World-building is like cooking. There are people who cook and follow a recipe to the letter. Their food usually sucks. Then there are people who look at a recipe, know what they have on hand and what they don’t, and their food usually comes out amazing. These individuals are masters of the substitution, they improvise on the fly and they recognize that cooking, like writing, is an art form. Here’s how you can be like these creative individuals and start serving your world like a boss.
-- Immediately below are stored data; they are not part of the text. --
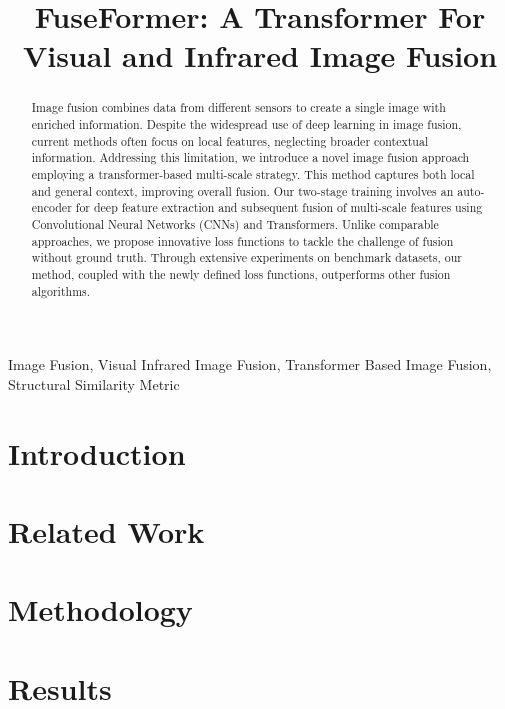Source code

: \documentclass[conference]{IEEEtran}
\begin{document}
\title{FuseFormer: A Transformer For Visual and Infrared Image Fusion\\
}

\author{
\and
{}
}

\maketitle

\begin{abstract}
    Image fusion combines data from different sensors to create a single image with enriched information. Despite the widespread use of deep learning in image fusion, current methods often focus on local features, neglecting broader contextual information. Addressing this limitation, we introduce a novel image fusion approach employing a transformer-based multi-scale strategy. This method captures both local and general context, improving overall fusion. Our two-stage training involves an auto-encoder for deep feature extraction and subsequent fusion of multi-scale features using Convolutional Neural Networks (CNNs) and Transformers. Unlike comparable approaches, we propose innovative loss functions to tackle the challenge of fusion without ground truth. Through extensive experiments on benchmark datasets, our method, coupled with the newly defined loss functions, outperforms other fusion algorithms.
\end{abstract}

\begin{IEEEkeywords}
Image Fusion, Visual Infrared Image Fusion, Transformer Based Image Fusion, Structural Similarity Metric
\end{IEEEkeywords}


\section{Introduction}


\section{Related Work}


\section{Methodology}


\section{Results}


 

\end{document}
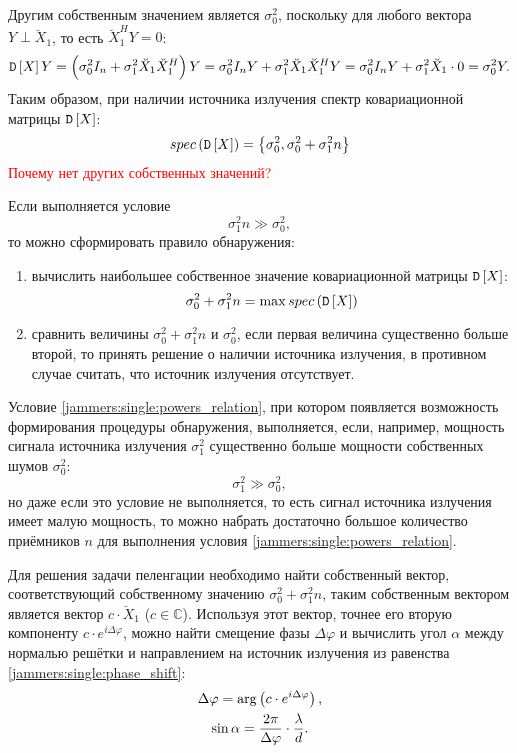 Другим собственным значением является $\sigma_0^2$, поскольку для любого вектора $Y \perp \breve{X}_1$, то есть $\breve{X}_1^H Y = 0$:
\[
    \mathtt{D} \left [ X \right ] Y
    = \left ( \sigma_0^2 I_n + \sigma_1^2 \breve{X}_1 \breve{X}_1^H \right ) Y
    = \sigma_0^2 I_n Y + \sigma_1^2 \breve{X}_1 \breve{X}_1^H Y
    = \sigma_0^2 I_n Y + \sigma_1^2 \breve{X}_1 \cdot 0
    = \sigma_0^2 Y .
\]
Таким образом, при наличии источника излучения спектр ковариационной матрицы $\mathtt{D} \left [ X \right ]$:
\[
    spec \left ( \mathtt{D} \left [ X \right ] \right ) = \left \{ \sigma_0^2, \sigma_0^2 + \sigma_1^2 n \right \}
\]
\textcolor{red}{Почему нет других собственных значений?}

Если выполняется условие
\begin{equation}
    \label{jammers:single:powers_relation}
    \sigma_1^2 n \gg \sigma_0^2 ,
\end{equation}
то можно сформировать правило обнаружения:
\begin{enumerate}
    \item вычислить наибольшее собственное значение ковариационной матрицы $\mathtt{D} \left [ X \right ]$:
    \[
        \sigma_0^2 + \sigma_1^2 n = \max spec \left ( \mathtt{D} \left [ X \right ] \right )
    \]
    \item сравнить величины $\sigma_0^2 + \sigma_1^2 n$ и $\sigma_0^2$, если первая величина существенно больше второй, то принять решение о наличии источника
    излучения, в противном случае считать, что источник излучения отсутствует.
\end{enumerate}

Условие \eqref{jammers:single:powers_relation}, при котором появляется возможность формирования процедуры обнаружения, выполняется, если, например, мощность
сигнала источника излучения $\sigma_1^2$ существенно больше мощности собственных шумов $\sigma_0^2$:
\[
    \sigma_1^2 \gg \sigma_0^2 ,
\]
но даже если это условие не выполняется, то есть сигнал источника излучения имеет малую мощность, то можно набрать достаточно большое количество приёмников $n$
для выполнения условия \eqref{jammers:single:powers_relation}.

Для решения задачи пеленгации необходимо найти собственный вектор, соответствующий собственному значению $\sigma_0^2 + \sigma_1^2 n$, таким собственным вектором
является вектор $c \cdot \breve{X}_1$ ($c \in \mathbb{C}$). Используя этот вектор, точнее его вторую компоненту $c \cdot e^{i \Delta \varphi}$, можно найти смещение фазы
$\Delta \varphi$ и вычислить угол $\alpha$ между нормалью решётки и направлением на источник излучения из равенства \eqref{jammers:single:phase_shift}:
\begin{gather}
    \Delta \varphi = \arg \left ( c \cdot e^{i \Delta \varphi} \right ), \notag \\
    \sin \alpha = \frac{2 \pi}{\Delta \varphi} \cdot \frac{\lambda}{d} \label{jammers:single:angle}.
\end{gather}


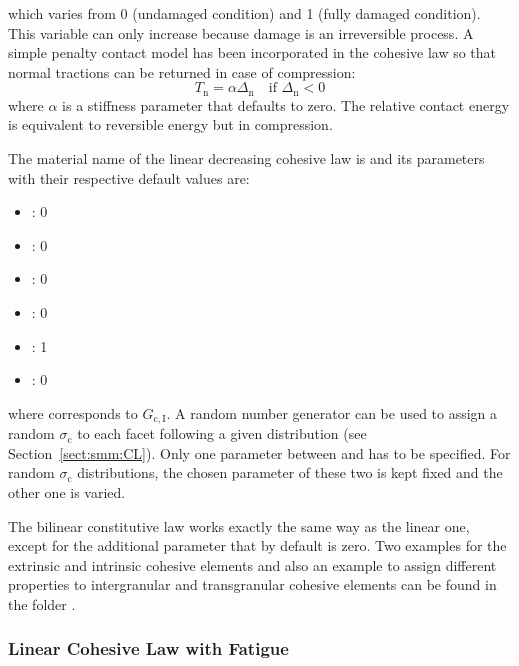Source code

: which varies from 0 (undamaged condition) and 1 (fully
damaged condition). This variable can only increase because damage is
an irreversible process. A simple penalty contact model has been incorporated
in the cohesive law so that normal tractions can be returned in
case of compression:
\begin{equation}
  T_\mathrm{n} = \alpha \Delta_\mathrm{n} \quad\text{if
    $\Delta_\mathrm{n} < 0$}
\end{equation}
where $\alpha$ is a stiffness parameter that defaults to zero. The
relative contact energy is equivalent to reversible energy but in
compression.

The material name of the linear decreasing cohesive law  is
 and its parameters with their
respective default values are:
\begin{itemize}
\item {}: 0
\item {}: 0
\item {}: 0
\item {}: 0
\item {}: 1
\item {}: 0
\end{itemize}
where  corresponds to $G_\mathrm{c, I}$. A random number
generator can be used to assign a random $\sigma_\mathrm{c}$ to each
facet following a given distribution (see
Section~\ref{sect:smm:CL}). Only one parameter between 
and  has to be specified. For random $\sigma_\mathrm{c}$
distributions, the chosen parameter of these two is kept fixed and the
other one is varied.

The bilinear constitutive law works exactly the same way as the linear
one, except for the additional parameter  that by
default is zero. Two examples for the extrinsic and intrinsic cohesive
elements and also an example to assign different properties to
intergranular and transgranular cohesive elements can be found in
the folder .

\subsubsection{Linear Cohesive Law with Fatigue}

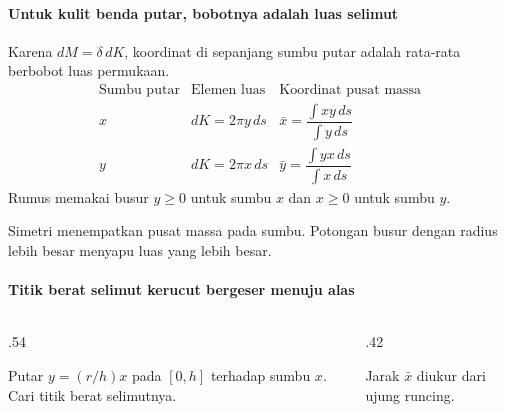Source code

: \documentclass{../../kalkulus-ppt}
\begin{document}
\begin{frame}{\insertsection}
    \framesubtitle{Untuk kulit benda putar, bobotnya adalah luas selimut}
    \begin{teorema}
        Karena $dM=\delta\,dK$, koordinat di sepanjang sumbu putar
        adalah rata-rata berbobot luas permukaan.
        \[
            \begin{array}{c|c|c}
                \text{Sumbu putar} & \text{Elemen luas} & \text{Koordinat pusat massa}\\[2pt] \hline
                x & dK=2\pi y\,ds & \bar x=\dfrac{\int xy\,ds}{\int y\,ds}\\[5pt]
                y & dK=2\pi x\,ds & \bar y=\dfrac{\int yx\,ds}{\int x\,ds}
            \end{array}
        \]
        Rumus memakai busur $y\ge0$ untuk sumbu $x$ dan $x\ge0$ untuk sumbu $y$.
    \end{teorema}
    Simetri menempatkan pusat massa pada sumbu. Potongan busur dengan
    radius lebih besar menyapu luas yang lebih besar.
\end{frame}

\begin{frame}{\insertsection}
    \framesubtitle{Titik berat selimut kerucut bergeser menuju alas}
    \begin{columns}[c,onlytextwidth]
        \begin{column}{.54\textwidth}
            \begin{contoh}
                Putar $y=(r/h)x$ pada $[0,h]$ terhadap sumbu $x$.
                Cari titik berat selimutnya.
            \end{contoh}
        \end{column}
        \begin{column}{.42\textwidth}
            \centering
            \par
            \small Jarak $\bar x$ diukur dari ujung runcing.
        \end{column}
    \end{columns}
\end{frame}
\end{document}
1. Know your basics and build on your prior knowledge to make a perfect dish
A good chef knows their basic cooking skills and builds on these. You should do the same with your writing. Know all the ins and outs of your world before you start writing the meat of your novel and then see where the story takes you. In today’s whiplash society, no one has time to read a nine-page narrative of who begat whom. No one cares. Start with your main characters and get to their conflict relatively soon. Does that mean you need to go home and throw out your character family tree, trash that language you built, and throw the map you made of your kingdom into the compost heap? No, it does not.
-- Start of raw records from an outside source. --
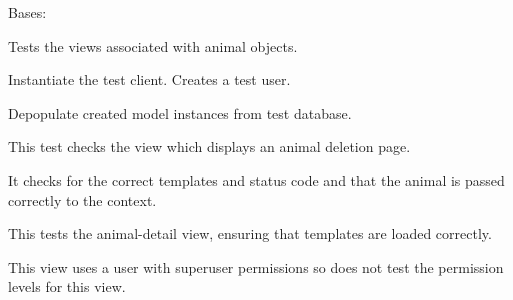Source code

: \documentclass[letterpaper,10pt,english]{sphinxmanual}
\begin{document}

\begin{fulllineitems}
\label{api:mousedb.animal.tests.AnimalViewTests}
Bases: 

Tests the views associated with animal objects.


\begin{fulllineitems}
\label{api:mousedb.animal.tests.AnimalViewTests.setUp}
Instantiate the test client.  Creates a test user.

\end{fulllineitems}



\begin{fulllineitems}
\label{api:mousedb.animal.tests.AnimalViewTests.tearDown}
Depopulate created model instances from test database.

\end{fulllineitems}



\begin{fulllineitems}
\label{api:mousedb.animal.tests.AnimalViewTests.test_animal_delete}
This test checks the view which displays an animal deletion page.

It checks for the correct templates and status code and that the animal is passed correctly to the context.

\end{fulllineitems}



\begin{fulllineitems}
\label{api:mousedb.animal.tests.AnimalViewTests.test_animal_detail}
This tests the animal-detail view, ensuring that templates are loaded correctly.

This view uses a user with superuser permissions so does not test the permission levels for this view.


\end{fulllineitems}
\end{fulllineitems}
\end{document}
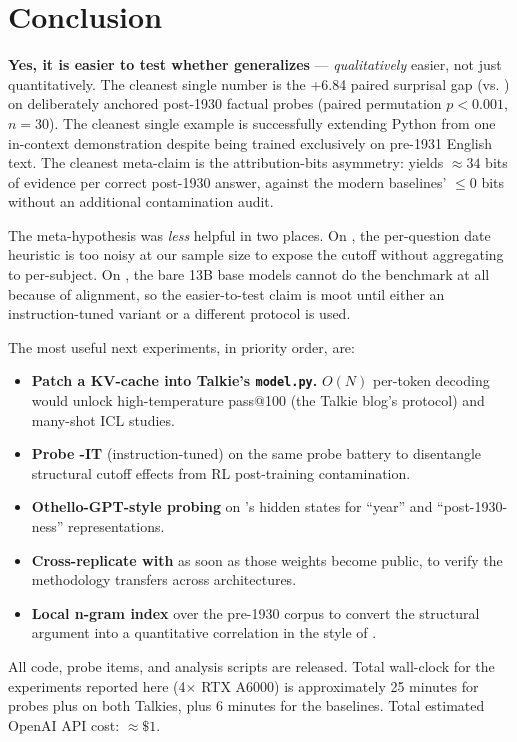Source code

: \section{Conclusion}
\label{sec:conclusion}

\textbf{Yes, it is easier to test whether \talkienineteen generalizes} --- \emph{qualitatively} easier, not just quantitatively. The cleanest single number is the +6.84 \bpt paired surprisal gap (\talkienineteen vs. \talkieweb) on deliberately anchored post-1930 factual probes (paired permutation $p < 0.001$, $n=30$). The cleanest single example is \talkienineteen successfully extending Python from one in-context demonstration despite being trained exclusively on pre-1931 English text. The cleanest meta-claim is the attribution-bits asymmetry: \talkienineteen yields $\approx 34$ bits of evidence per correct post-1930 answer, against the modern baselines' $\le 0$ bits without an additional contamination audit.

The meta-hypothesis was \emph{less} helpful in two places. On \mmlu, the per-question date heuristic is too noisy at our sample size to expose the cutoff without aggregating to per-subject. On \humaneval, the bare 13B base models cannot do the benchmark at all because of alignment, so the easier-to-test claim is moot until either an instruction-tuned variant or a different protocol is used.

 The most useful next experiments, in priority order, are:
\begin{itemize}[leftmargin=*,itemsep=0pt,topsep=0pt]
    \item \textbf{Patch a KV-cache into Talkie's \texttt{model.py}.} $O(N)$ per-token decoding would unlock high-temperature pass@100 \humaneval (the Talkie blog's protocol) and many-shot ICL studies.
    \item \textbf{Probe \talkienineteen-IT} (instruction-tuned) on the same probe battery to disentangle structural cutoff effects from RL post-training contamination.
    \item \textbf{Othello-GPT-style probing} on \talkienineteen's hidden states for ``year'' and ``post-1930-ness'' representations.
    \item \textbf{Cross-replicate with } as soon as those weights become public, to verify the methodology transfers across architectures.
    \item \textbf{Local n-gram index} over the pre-1930 corpus to convert the structural argument into a quantitative correlation in the style of \citet{wang2025generalization}.
\end{itemize}

All code, probe items, and analysis scripts are released. Total wall-clock for the experiments reported here (4$\times$ RTX A6000) is approximately 25 minutes for probes plus \mmlu on both Talkies, plus 6 minutes for the \gptfour baselines. Total estimated OpenAI API cost: $\approx \$1$.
2. Your background materials are your flavors
All that background material that you’ve created is in you now, let the flavors ooze out into your writing. Make it real for your reader. Arm yourself with everything you think you need to know about your world, and then tell us a story. Don’t give us a history lesson. Tell us who your characters are, where they are in that moment, and what a day in the life is like for them. Do it subtly. Finesse it. These details are like spices and you need to sprinkle them along the way to add interest. Tell the reader what the weather is like as your main character is pondering their dilemma. Tell us about their skin as they absently rub their arm and trade dialogue. Make the reader care without overwhelming them. You are taking readers on a journey into your home. You are the host, don’t bore them or serve them something lame. Surprise them with the unexpected, but hold their hand as you do it.
3. Learn to improvise
If you’re world-building, be the improviser, don’t be the recipe-follower. Know that life is messy. Life does not go as planned. Factors like weather, lack of ingredients, and missing cooking implements will screw up your dish, but you need to roll with that shitake and make things happen. People are hungry for your creations, don’t let them down. If your plot is not going as planned, use that as an advantage and make it work. Think of a way to mirror the messiness of life–traffic, inconveniences, forgetfulness, illness, forces of nature–use these tools to make life difficult for your darlings. Readers relate to this because their own life is just as messy.
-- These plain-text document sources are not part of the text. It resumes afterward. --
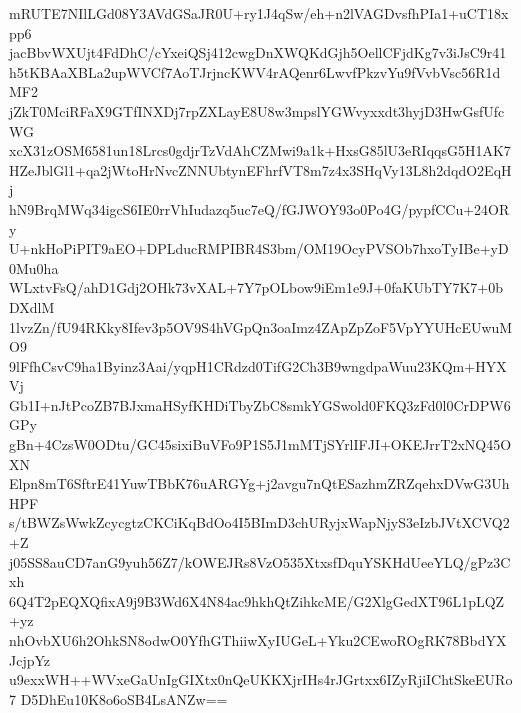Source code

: mRUTE7NIlLGd08Y3AVdGSaJR0U+ry1J4qSw/eh+n2lVAGDvsfhPIa1+uCT18xpp6
jacBbvWXUjt4FdDhC/cYxeiQSj412cwgDnXWQKdGjh5OellCFjdKg7v3iJsC9r41
h5tKBAaXBLa2upWVCf7AoTJrjncKWV4rAQenr6LwvfPkzvYu9fVvbVsc56R1dMF2
jZkT0MciRFaX9GTfINXDj7rpZXLayE8U8w3mpslYGWvyxxdt3hyjD3HwGsfUfcWG
xcX31zOSM6581un18Lrcs0gdjrTzVdAhCZMwi9a1k+HxsG85lU3eRIqqsG5H1AK7
HZeJblGl1+qa2jWtoHrNvcZNNUbtynEFhrfVT8m7z4x3SHqVy13L8h2dqdO2EqHj
hN9BrqMWq34igcS6IE0rrVhIudazq5uc7eQ/fGJWOY93o0Po4G/pypfCCu+24ORy
U+nkHoPiPIT9aEO+DPLducRMPIBR4S3bm/OM19OcyPVSOb7hxoTyIBe+yD0Mu0ha
WLxtvFsQ/ahD1Gdj2OHk73vXAL+7Y7pOLbow9iEm1e9J+0faKUbTY7K7+0bDXdlM
1lvzZn/fU94RKky8Ifev3p5OV9S4hVGpQn3oaImz4ZApZpZoF5VpYYUHcEUwuMO9
9lFfhCsvC9ha1Byinz3Aai/yqpH1CRdzd0TifG2Ch3B9wngdpaWuu23KQm+HYXVj
Gb1I+nJtPcoZB7BJxmaHSyfKHDiTbyZbC8smkYGSwold0FKQ3zFd0l0CrDPW6GPy
gBn+4CzsW0ODtu/GC45sixiBuVFo9P1S5J1mMTjSYrlIFJI+OKEJrrT2xNQ45OXN
Elpn8mT6SftrE41YuwTBbK76uARGYg+j2avgu7nQtESazhmZRZqehxDVwG3UhHPF
s/tBWZsWwkZcycgtzCKCiKqBdOo4I5BImD3chURyjxWapNjyS3eIzbJVtXCVQ2+Z
j05SS8auCD7anG9yuh56Z7/kOWEJRs8VzO535XtxsfDquYSKHdUeeYLQ/gPz3Cxh
6Q4T2pEQXQfixA9j9B3Wd6X4N84ac9hkhQtZihkcME/G2XlgGedXT96L1pLQZ+yz
nhOvbXU6h2OhkSN8odwO0YfhGThiiwXyIUGeL+Yku2CEwoROgRK78BbdYXJcjpYz
u9exxWH++WVxeGaUnIgGIXtx0nQeUKKXjrIHs4rJGrtxx6IZyRjiIChtSkeEURo7
D5DhEu10K8o6oSB4LsANZw==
4. Don’t waste time on a side dish
Be careful and don’t spend too much time crafting an amazing backstory for a character, a setting, or a plot that is so interesting and beautiful it out-shines your main story, leaving your main course looking like leftovers. Save that backstory for a side project, a special feature for your newsletter readers, or a short novella companion piece. Always keep your main story the star of the meal. Side dishes are compliments and they need to stay that way.
Writing, like cooking, is an art form–when you get it right, the ingredients will sing and stand on their own. Now go channel your inner Julia Child, pour a glass of wine, open your laptop, and get cooking.